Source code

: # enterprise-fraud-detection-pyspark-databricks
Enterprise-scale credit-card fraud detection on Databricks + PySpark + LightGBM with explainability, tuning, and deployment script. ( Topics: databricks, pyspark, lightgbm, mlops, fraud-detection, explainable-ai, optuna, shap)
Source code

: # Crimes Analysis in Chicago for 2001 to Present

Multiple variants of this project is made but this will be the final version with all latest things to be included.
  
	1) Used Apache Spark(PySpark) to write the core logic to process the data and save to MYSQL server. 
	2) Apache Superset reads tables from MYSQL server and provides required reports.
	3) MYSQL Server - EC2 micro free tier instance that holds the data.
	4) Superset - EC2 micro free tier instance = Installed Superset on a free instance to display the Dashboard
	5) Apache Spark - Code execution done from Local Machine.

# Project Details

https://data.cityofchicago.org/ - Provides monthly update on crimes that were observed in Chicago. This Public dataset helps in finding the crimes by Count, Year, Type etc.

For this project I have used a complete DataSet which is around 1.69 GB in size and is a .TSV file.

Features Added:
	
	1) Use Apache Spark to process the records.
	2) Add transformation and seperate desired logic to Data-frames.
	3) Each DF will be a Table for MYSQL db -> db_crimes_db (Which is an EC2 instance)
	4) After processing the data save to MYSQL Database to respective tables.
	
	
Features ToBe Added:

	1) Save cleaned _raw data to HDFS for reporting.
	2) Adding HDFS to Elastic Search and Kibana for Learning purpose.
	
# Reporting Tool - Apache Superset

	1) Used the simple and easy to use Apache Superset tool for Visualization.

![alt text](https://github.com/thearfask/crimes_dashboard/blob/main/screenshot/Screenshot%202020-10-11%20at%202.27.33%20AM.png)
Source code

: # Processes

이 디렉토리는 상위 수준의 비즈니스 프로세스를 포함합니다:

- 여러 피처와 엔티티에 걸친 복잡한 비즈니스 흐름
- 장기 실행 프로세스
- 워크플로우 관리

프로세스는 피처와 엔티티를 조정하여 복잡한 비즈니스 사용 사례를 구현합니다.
********
* Required work
Look through the data and show every line containing "that".

* Expected answer
	3) MYSQL Server - EC2 micro free tier instance that holds the data.
https://data.cityofchicago.org/ - Provides monthly update on crimes that were observed in Chicago. This Public dataset helps in finding the crimes by Count, Year, Type etc.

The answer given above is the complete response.